-- Task data --
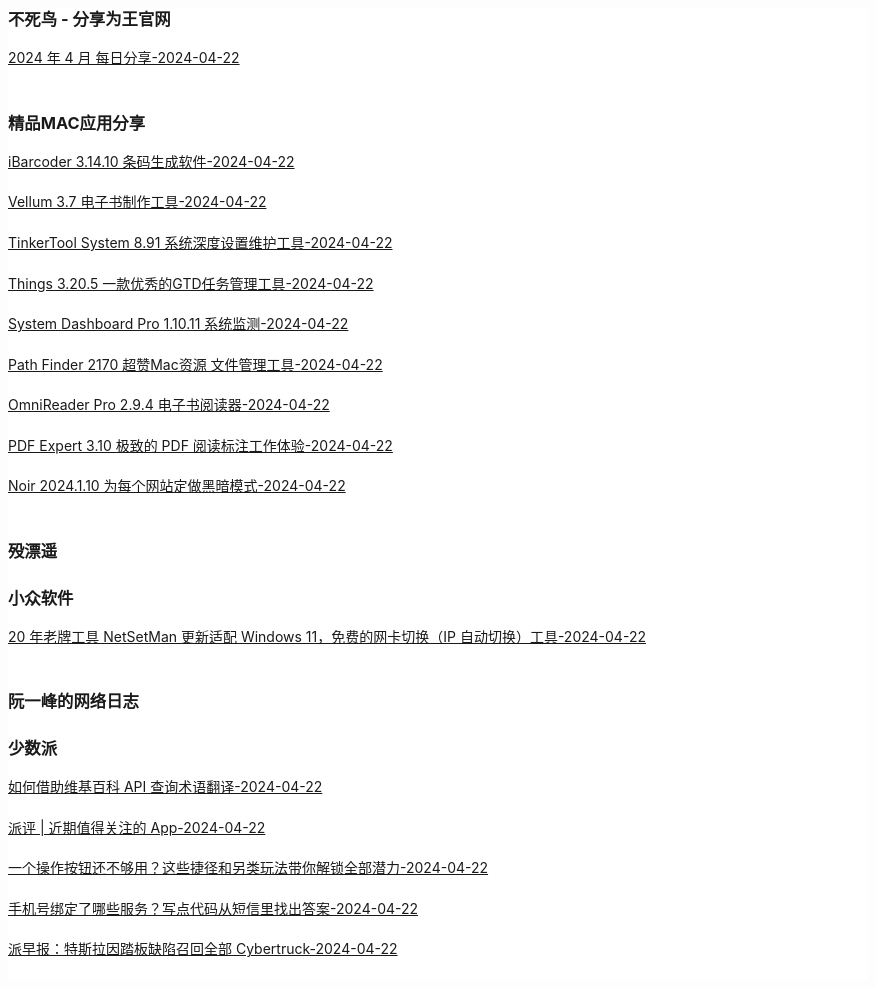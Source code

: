 ###  不死鸟 - 分享为王官网

<a target=_blank rel=nofollow href="https://iui.su/184/" >2024 年 4 月 每日分享-2024-04-22</a><br/><br/>





###  精品MAC应用分享

<a target=_blank rel=nofollow href="https://xclient.info/s/ibarcoder.html" >iBarcoder 3.14.10 条码生成软件-2024-04-22</a><br/><br/><a target=_blank rel=nofollow href="https://xclient.info/s/vellum.html" >Vellum 3.7 电子书制作工具-2024-04-22</a><br/><br/><a target=_blank rel=nofollow href="https://xclient.info/s/tinkertool-system.html" >TinkerTool System 8.91 系统深度设置维护工具-2024-04-22</a><br/><br/><a target=_blank rel=nofollow href="https://xclient.info/s/things.html" >Things 3.20.5 一款优秀的GTD任务管理工具-2024-04-22</a><br/><br/><a target=_blank rel=nofollow href="https://xclient.info/s/system-dashboard-pro.html" >System Dashboard Pro 1.10.11 系统监测-2024-04-22</a><br/><br/><a target=_blank rel=nofollow href="https://xclient.info/s/path-finder.html" >Path Finder 2170 超赞Mac资源 文件管理工具-2024-04-22</a><br/><br/><a target=_blank rel=nofollow href="https://xclient.info/s/omnireader-pro.html" >OmniReader Pro 2.9.4 电子书阅读器-2024-04-22</a><br/><br/><a target=_blank rel=nofollow href="https://xclient.info/s/pdf-expert-for-mac.html" >PDF Expert 3.10 极致的 PDF 阅读标注工作体验-2024-04-22</a><br/><br/><a target=_blank rel=nofollow href="https://xclient.info/s/noir.html" >Noir 2024.1.10 为每个网站定做黑暗模式-2024-04-22</a><br/><br/>





###  殁漂遥







###  小众软件

<a target=_blank rel=nofollow href="https://www.appinn.com/netsetman-5-2-0/" >20 年老牌工具 NetSetMan 更新适配 Windows 11，免费的网卡切换（IP 自动切换）工具-2024-04-22</a><br/><br/>





###  阮一峰的网络日志







###  少数派

<a target=_blank rel=nofollow href="https://sspai.com/prime/story/wikipedia-translator" >如何借助维基百科 API 查询术语翻译-2024-04-22</a><br/><br/><a target=_blank rel=nofollow href="https://sspai.com/post/88259" >派评 | 近期值得关注的 App-2024-04-22</a><br/><br/><a target=_blank rel=nofollow href="https://sspai.com/post/88236" >一个操作按钮还不够用？这些捷径和另类玩法带你解锁全部潜力-2024-04-22</a><br/><br/><a target=_blank rel=nofollow href="https://sspai.com/post/88076" >手机号绑定了哪些服务？写点代码从短信里找出答案-2024-04-22</a><br/><br/><a target=_blank rel=nofollow href="https://sspai.com/post/88234" >派早报：特斯拉因踏板缺陷召回全部 Cybertruck-2024-04-22</a><br/><br/>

-- Problem --
Each line above is to be copied verbatim. Drop any image from the copy.

-- Output --
Source code

: ###  不死鸟 - 分享为王官网

<a target=_blank rel=nofollow href="https://iui.su/184/" >2024 年 4 月 每日分享-2024-04-22</a><br/><br/>





###  精品MAC应用分享

<a target=_blank rel=nofollow href="https://xclient.info/s/ibarcoder.html" >iBarcoder 3.14.10 条码生成软件-2024-04-22</a><br/><br/><a target=_blank rel=nofollow href="https://xclient.info/s/vellum.html" >Vellum 3.7 电子书制作工具-2024-04-22</a><br/><br/><a target=_blank rel=nofollow href="https://xclient.info/s/tinkertool-system.html" >TinkerTool System 8.91 系统深度设置维护工具-2024-04-22</a><br/><br/><a target=_blank rel=nofollow href="https://xclient.info/s/things.html" >Things 3.20.5 一款优秀的GTD任务管理工具-2024-04-22</a><br/><br/><a target=_blank rel=nofollow href="https://xclient.info/s/system-dashboard-pro.html" >System Dashboard Pro 1.10.11 系统监测-2024-04-22</a><br/><br/><a target=_blank rel=nofollow href="https://xclient.info/s/path-finder.html" >Path Finder 2170 超赞Mac资源 文件管理工具-2024-04-22</a><br/><br/><a target=_blank rel=nofollow href="https://xclient.info/s/omnireader-pro.html" >OmniReader Pro 2.9.4 电子书阅读器-2024-04-22</a><br/><br/><a target=_blank rel=nofollow href="https://xclient.info/s/pdf-expert-for-mac.html" >PDF Expert 3.10 极致的 PDF 阅读标注工作体验-2024-04-22</a><br/><br/><a target=_blank rel=nofollow href="https://xclient.info/s/noir.html" >Noir 2024.1.10 为每个网站定做黑暗模式-2024-04-22</a><br/><br/>





###  殁漂遥







###  小众软件

<a target=_blank rel=nofollow href="https://www.appinn.com/netsetman-5-2-0/" >20 年老牌工具 NetSetMan 更新适配 Windows 11，免费的网卡切换（IP 自动切换）工具-2024-04-22</a><br/><br/>





###  阮一峰的网络日志







###  少数派

<a target=_blank rel=nofollow href="https://sspai.com/prime/story/wikipedia-translator" >如何借助维基百科 API 查询术语翻译-2024-04-22</a><br/><br/><a target=_blank rel=nofollow href="https://sspai.com/post/88259" >派评 | 近期值得关注的 App-2024-04-22</a><br/><br/><a target=_blank rel=nofollow href="https://sspai.com/post/88236" >一个操作按钮还不够用？这些捷径和另类玩法带你解锁全部潜力-2024-04-22</a><br/><br/><a target=_blank rel=nofollow href="https://sspai.com/post/88076" >手机号绑定了哪些服务？写点代码从短信里找出答案-2024-04-22</a><br/><br/><a target=_blank rel=nofollow href="https://sspai.com/post/88234" >派早报：特斯拉因踏板缺陷召回全部 Cybertruck-2024-04-22</a><br/><br/>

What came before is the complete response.